Позже, когда в 1940 году меня взяли в плен, нам выдали наши военные книжки, и в моей книжке было написано: «Мягкий, очень мягкий, в звании повышен быть не может». Так в 1940 году я узнал, что обо мне думают.
Вы только что сказали, что для вас был важен взгляд на других…
Который возвращается к самому себе. Фотографировать – это жизненная позиция.
Вас это захватило в ранней молодости?
Уже не помню, могу только уточнить, что в моей семье была визуальная традиция, мой отец рисовал. Он был в ополчении во время первой войны. У меня есть его рисунки. Мой дядя, убитый в 1915 году, был отличным художником, его звали [Луи] Картье-Брессон. Его имя есть на монументе погибшим в [Национальной высшей] Школе изящных искусств [в Париже].
Для меня фотография – это способ рисовать, но (и именно в этом состоит чудо фотографии) здесь добавляется постоянная борьба со временем: вы видите, как вещи исчезают, всё мимолётно. Я не могу сказать девушке, которую фотографирую: «Повтори эту улыбку!»… Это прошло.
Фотография соответствует потребностям авантюрной стороны моего характера, это подходящее ремесло для меня. Я вёл себя, как вор, во всех странах, куда ездил: в Китае, в Африке, в Америке. По существу мы находимся где-то между карманной кражей и ходьбой по канату… да, обворовываем людей, забираем нечто им принадлежащее: их образ, их культуру…
Но вы же этого и хотели.
Никогда я ничего не хотел. Нельзя хотеть, и не хочу хотеть, хотеть – это ужасно. На меня оказали большое влияние восточные концепции.
Мои родители были, что называется, левые католики, а у меня никогда не было веры. Как раз когда я был в этом поповском заведении, [лицее] Фенелона, и мог в течение года читать, я наткнулся на книгу Шопенгауэра, что привело меня к Ромену Роллану и индуизму. Я не христианин. Для меня истина в буддизме, дзене, даосизме. Никого не хочу шокировать, но я думаю, что Бог – это изобретение человека. На меня также оказал сильное влияние сюрреализм. Я анархист, анархист по существу, то есть противник любой власти; хотя известность фотографа – это тоже форма власти.
Рубеж веков находится в 1955 году
Вы только что сказали, когда встречали меня, что вам доставляет страдания колено, и добавили: если аппаратов много, то всегда можно быстро выкрутиться, но если он только один, устаёшь от долгой ходьбы.

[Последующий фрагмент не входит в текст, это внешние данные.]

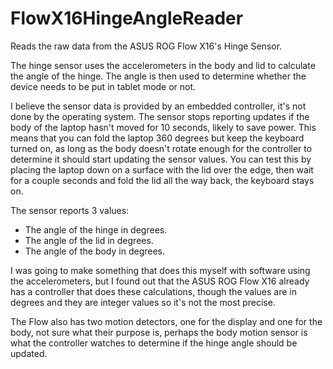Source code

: # FlowX16HingeAngleReader

Reads the raw data from the ASUS ROG Flow X16's Hinge Sensor.

The hinge sensor uses the accelerometers in the body and lid to calculate the angle of the hinge. The angle is then used to determine whether the device needs to be put in tablet mode or not.

I believe the sensor data is provided by an embedded controller, it's not done by the operating system.
The sensor stops reporting updates if the body of the laptop hasn't moved for 10 seconds, likely to save power.
This means that you can fold the laptop 360 degrees but keep the keyboard turned on, as long as the body doesn't rotate enough for the controller to determine it should start updating the sensor values. You can test this by placing the laptop down on a surface with the lid over the edge, then wait for a couple seconds and fold the lid all the way back, the keyboard stays on.

The sensor reports 3 values:

- The angle of the hinge in degrees.
- The angle of the lid in degrees.
- The angle of the body in degrees.

I was going to make something that does this myself with software using the accelerometers, but I found out that the ASUS ROG Flow X16 already has a controller that does these calculations, though the values are in degrees and they are integer values so it's not the most precise.

The Flow also has two motion detectors, one for the display and one for the body, not sure what their purpose is, perhaps the body motion sensor is what the controller watches to determine if the hinge angle should be updated.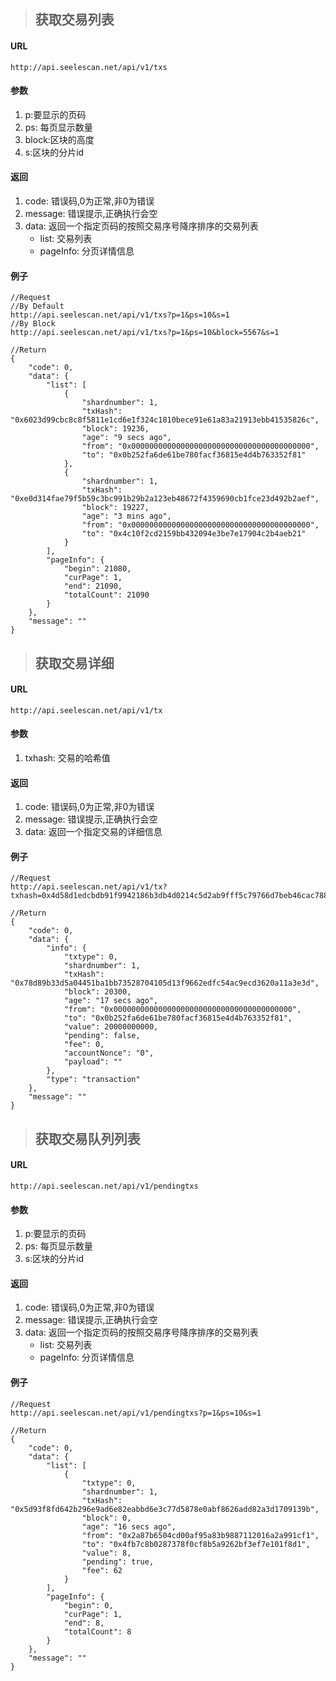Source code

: >## 获取交易列表
#### URL
	http://api.seelescan.net/api/v1/txs
	
#### 参数 
1. p:要显示的页码 
2. ps: 每页显示数量
3. block:区块的高度
4. s:区块的分片id

#### 返回
1. code: 错误码,0为正常,非0为错误
2. message: 错误提示,正确执行会空
3. data: 返回一个指定页码的按照交易序号降序排序的交易列表
	- list: 交易列表
	- pageInfo: 分页详情信息

#### 例子
	//Request
	//By Default
	http://api.seelescan.net/api/v1/txs?p=1&ps=10&s=1
	//By Block
	http://api.seelescan.net/api/v1/txs?p=1&ps=10&block=5567&s=1
	
	//Return
	{
		"code": 0, 
		"data": {
			"list": [
				{
					"shardnumber": 1, 
					"txHash": "0x6023d99cbc8c8f5811e1cd6e1f324c1810bece91e61a83a21913ebb41535826c", 
					"block": 19236, 
					"age": "9 secs ago", 
					"from": "0x0000000000000000000000000000000000000000", 
					"to": "0x0b252fa6de61be780facf36815e4d4b763352f81"
				}, 
				{
					"shardnumber": 1, 
					"txHash": "0xe0d314fae79f5b59c3bc991b29b2a123eb48672f4359690cb1fce23d492b2aef", 
					"block": 19227, 
					"age": "3 mins ago", 
					"from": "0x0000000000000000000000000000000000000000", 
					"to": "0x4c10f2cd2159bb432094e3be7e17904c2b4aeb21"
				}
			], 
			"pageInfo": {
				"begin": 21080, 
				"curPage": 1, 
				"end": 21090, 
				"totalCount": 21090
			}
		}, 
		"message": ""
	}

>## 获取交易详细
#### URL
	http://api.seelescan.net/api/v1/tx
	
#### 参数 
1. txhash: 交易的哈希值

#### 返回
1. code: 错误码,0为正常,非0为错误
2. message: 错误提示,正确执行会空
3. data: 返回一个指定交易的详细信息

#### 例子
	//Request
	http://api.seelescan.net/api/v1/tx?txhash=0x4d58d1edcbdb91f9942186b3db4d0214c5d2ab9fff5c79766d7beb46cac7881f
	
	//Return
	{
		"code": 0, 
		"data": {
			"info": {
				"txtype": 0, 
				"shardnumber": 1, 
				"txHash": "0x78d89b33d5a04451ba1bb73528704105d13f9662edfc54ac9ecd3620a11a3e3d", 
				"block": 20300, 
				"age": "17 secs ago", 
				"from": "0x0000000000000000000000000000000000000000", 
				"to": "0x0b252fa6de61be780facf36815e4d4b763352f81", 
				"value": 20000000000, 
				"pending": false, 
				"fee": 0, 
				"accountNonce": "0", 
				"payload": ""
			}, 
			"type": "transaction"
		}, 
		"message": ""
	}

>## 获取交易队列列表
#### URL
	http://api.seelescan.net/api/v1/pendingtxs
	
#### 参数 
1. p:要显示的页码 
2. ps: 每页显示数量
3. s:区块的分片id

#### 返回
1. code: 错误码,0为正常,非0为错误
2. message: 错误提示,正确执行会空
3. data: 返回一个指定页码的按照交易序号降序排序的交易列表
	- list: 交易列表
	- pageInfo: 分页详情信息

#### 例子
	//Request
	http://api.seelescan.net/api/v1/pendingtxs?p=1&ps=10&s=1
	
	//Return
	{
		"code": 0, 
		"data": {
			"list": [
				{
					"txtype": 0, 
					"shardnumber": 1, 
					"txHash": "0x5d93f8fd642b296e9ad6e82eabbd6e3c77d5878e0abf8626add82a3d1709139b", 
					"block": 0, 
					"age": "16 secs ago", 
					"from": "0x2a87b6504cd00af95a83b9887112016a2a991cf1", 
					"to": "0x4fb7c8b0287378f0cf8b5a9262bf3ef7e101f8d1", 
					"value": 8, 
					"pending": true, 
					"fee": 62
				}
			], 
			"pageInfo": {
				"begin": 0, 
				"curPage": 1, 
				"end": 8, 
				"totalCount": 8
			}
		}, 
		"message": ""
	}

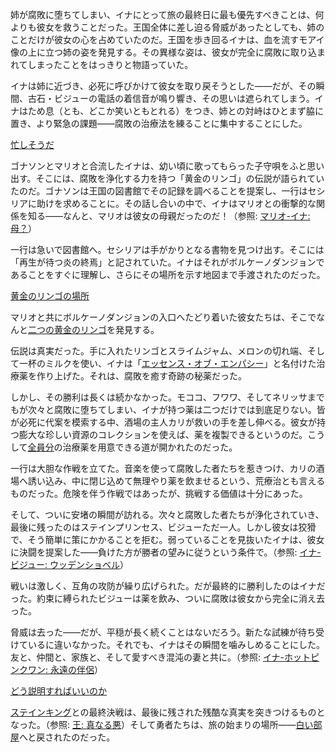 <!-- title: ニノイナ -->
<!-- status: 生存 -->

姉が腐敗に堕ちてしまい、イナにとって旅の最終日に最も優先すべきことは、何よりも彼女を救うことだった。王国全体に差し迫る脅威があったとしても、姉のことだけが彼女の心を占めていたのだ。王国を歩き回るイナは、血を流すモアイ像の上に立つ姉の姿を発見する。その異様な姿は、彼女が完全に腐敗に取り込まれてしまったことをはっきりと物語っていた。

イナは姉に近づき、必死に呼びかけて彼女を取り戻そうとした――だが、その瞬間、古石・ビジューの電話の着信音が鳴り響き、その思いは遮られてしまう。イナはため息（とも、どこか笑いともとれる）をつき、姉との対峙はひとまず脇に置き、より緊急の課題――腐敗の治療法を練ることに集中することにした。

[忙しそうだ](#embed:https://www.youtube.com/live/NdWqpuyH0Zg?feature=shared&t=692)

ゴナソンとマリオと合流したイナは、幼い頃に歌ってもらった子守唄をふと思い出す。そこには、腐敗を浄化する力を持つ「黄金のリンゴ」の伝説が語られていたのだ。ゴナソンは王国の図書館でその記録を調べることを提案し、一行はセシリアに助けを求めることに。その話し合いの中で、イナはマリオとの衝撃的な関係を知る――なんと、マリオは彼女の母親だったのだ！（参照: [マリオ-イナ: 母？](#edge:raora-ina)）

一行は急いで図書館へ。セシリアは手がかりとなる書物を見つけ出す。そこには「再生が待つ炎の終焉」と記されていた。イナはそれがボルケーノダンジョンであることをすぐに理解し、さらにその場所を示す地図まで手渡されたのだった。

[黄金のリンゴの場所](#embed:https://www.youtube.com/live/NdWqpuyH0Zg?si=Cg4nfvYiqUw5a_yx&start=1256)

マリオと共にボルケーノダンジョンの入口へたどり着いた彼女たちは、そこでなんと[二つの黄金のリンゴ](https://www.youtube.com/live/NdWqpuyH0Zg?feature=shared&t=1718)を発見する。

伝説は真実だった。手に入れたリンゴとスライムジャム、メロンの切れ端、そして一杯のミルクを使い、イナは「[エッセンス・オブ・エンパシー](https://www.youtube.com/live/NdWqpuyH0Zg?feature=shared&t=2070)」と名付けた治療薬を作り上げた。それは、腐敗を癒す奇跡の秘薬だった。

しかし、その勝利は長くは続かなかった。モココ、フワワ、そしてネリッサまでもが次々と腐敗に堕ちてしまい、イナが持つ薬は二つだけでは到底足りない。皆が必死に代案を模索する中、酒場の主人カリが救いの手を差し伸べる。彼女が持つ膨大な珍しい資源のコレクションを使えば、薬を複製できるというのだ。こうして[全員分](https://www.youtube.com/live/NdWqpuyH0Zg?feature=shared&t=2619)の治療薬を用意できる道が開かれたのだった。

一行は大胆な作戦を立てた。音楽を使って腐敗した者たちを惹きつけ、カリの酒場へ誘い込み、中に閉じ込めて無理やり薬を飲ませるという、荒療治とも言えるものだった。危険を伴う作戦ではあったが、挑戦する価値は十分にあった。

そして、ついに安堵の瞬間が訪れる。次々と腐敗した者たちが浄化されていき、最後に残ったのはステインプリンセス、ビジューただ一人。しかし彼女は狡猾で、そう簡単に策にかかることを拒む。弱っていることを見抜いたイナは、彼女に決闘を提案した――負けた方が勝者の望みに従うという条件で。（参照: [イナ-ビジュー: ウッデンショベル](#edge:bijou-ina)）

戦いは激しく、互角の攻防が繰り広げられた。だが最終的に勝利したのはイナだった。約束に縛られたビジューは薬を飲み、ついに腐敗は彼女から完全に消え去った。

脅威は去った――だが、平穏が長く続くことはないだろう。新たな試練が待ち受けているに違いなかった。それでも、イナはその瞬間を噛みしめることにした。友と、仲間と、家族と、そして愛すべき混沌の妻と共に。（参照: [イナ-ホットピンクワン: 永遠の伴侶](#edge:irys-ina)）

[どう説明すればいいのか](#embed:https://www.youtube.com/live/NdWqpuyH0Zg?si=aaRis0u8KSJBqAkw&start=6494)

[ステインキング](https://www.youtube.com/live/NdWqpuyH0Zg?feature=shared&t=7620)との最終決戦は、最後に残された残酷な真実を突きつけるものとなった。（参照: [王: 真なる悪](#node:king)）そして勇者たちは、旅の始まりの場所――[白い部屋](https://www.youtube.com/live/NdWqpuyH0Zg?feature=shared&t=9255)へと戻されたのだった。
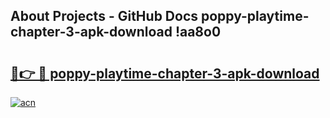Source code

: ## About Projects - GitHub Docs poppy-playtime-chapter-3-apk-download !aa8o0

# <h2><a href="https://andorid.site?title=poppy-playtime-chapter-3-apk-download&ref=13PRO">🔗👉 🔴 poppy-playtime-chapter-3-apk-download</a></h2>

[![acn](https://github.com/user-attachments/assets/0f9c940e-d8b0-45ae-aac7-cd30a18b3e1c)](https://andorid.site?title=poppy-playtime-chapter-3-apk-download&ref=13PRO)

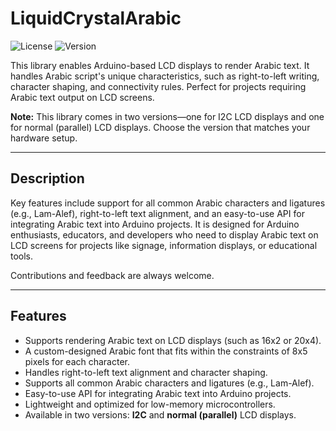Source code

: # LiquidCrystalArabic

![License](https://img.shields.io/badge/license-MIT-blue.svg)
![Version](https://img.shields.io/badge/version-1.0.0-green.svg)

This library enables Arduino-based LCD displays to render Arabic text. It handles Arabic script's unique characteristics, such as right-to-left writing, character shaping, and connectivity rules. Perfect for projects requiring Arabic text output on LCD screens.

**Note:** This library comes in two versions—one for I2C LCD displays and one for normal (parallel) LCD displays. Choose the version that matches your hardware setup.

---

## Description

Key features include support for all common Arabic characters and ligatures (e.g., Lam-Alef), right-to-left text alignment, and an easy-to-use API for integrating Arabic text into Arduino projects. It is designed for Arduino enthusiasts, educators, and developers who need to display Arabic text on LCD screens for projects like signage, information displays, or educational tools.

Contributions and feedback are always welcome.

---

## Features

- Supports rendering Arabic text on LCD displays (such as 16x2 or 20x4).
- A custom-designed Arabic font that fits within the constraints of 8x5 pixels for each character.
- Handles right-to-left text alignment and character shaping.
- Supports all common Arabic characters and ligatures (e.g., Lam-Alef).
- Easy-to-use API for integrating Arabic text into Arduino projects.
- Lightweight and optimized for low-memory microcontrollers.
- Available in two versions: **I2C** and **normal (parallel)** LCD displays.
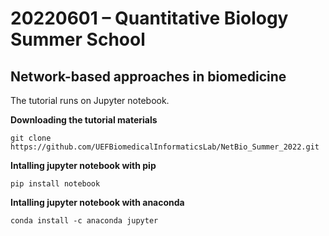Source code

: <!--- NetBio_Summer_2022 --->

# 20220601 – Quantitative Biology Summer School
## Network-based approaches in biomedicine 

The tutorial runs on Jupyter notebook.

<b>Downloading the tutorial materials</b>
    
    git clone https://github.com/UEFBiomedicalInformaticsLab/NetBio_Summer_2022.git

<b>Intalling jupyter notebook with pip</b>
    
    pip install notebook

<b>Intalling jupyter notebook with anaconda</b>
    
    conda install -c anaconda jupyter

Я хотел сказать, что у фотографов есть выбор: либо они носят много аппаратов, и тогда у них будут неприятности с межпозвоночными дисками и позвоночником, либо носят только один аппарат, как я, с одним-единственным Leica размером с мою ладонь, но тогда бегаешь, бегаешь, и это кончается неприятностями с менисками. Меня прооперировали, кажется, двадцать пять лет тому назад, и у меня больше нет неприятностей, но по прошествии двадцати пяти лет это привело к артрозу, и мне пришлось снова оперироваться. Вот теперь опять хожу легко. Но раньше я проделывал по двадцать километров в день, и меня это не утомляло… всё это для того, чтобы смотреть, видеть, находиться на гребне волны, чтобы присутствовать здесь и сейчас, когда что-то происходит. Что важно в фотографии, так это быстрота, предчувствие наступления событий, способность их угадать.
В “Magnum” мы никогда не говорили друг с другом о фотографиях. Например, Капа, этот авантюрист с этическими принципами, говорил нам в 10 часов утра: «Ну что ты здесь делаешь в такое время? Там-то происходит то-то, иди, посмотри!» Вот и идёшь туда… А что касается эстетической стороны, каждый делал то, что может. Сейчас их человек сорок. У нас была определённая концепция нашей работы, уважение к другим, и в особенности отказ быть папарацци. Фотографу необходимо любопытство, но ужасно, когда оно оборачивается нескромностью, по существу – бесстыдством.
Вы говорите, что проводите время, глядя на жизнь других, ведёте существование наблюдателя. Какие перемены вас поразили больше всего?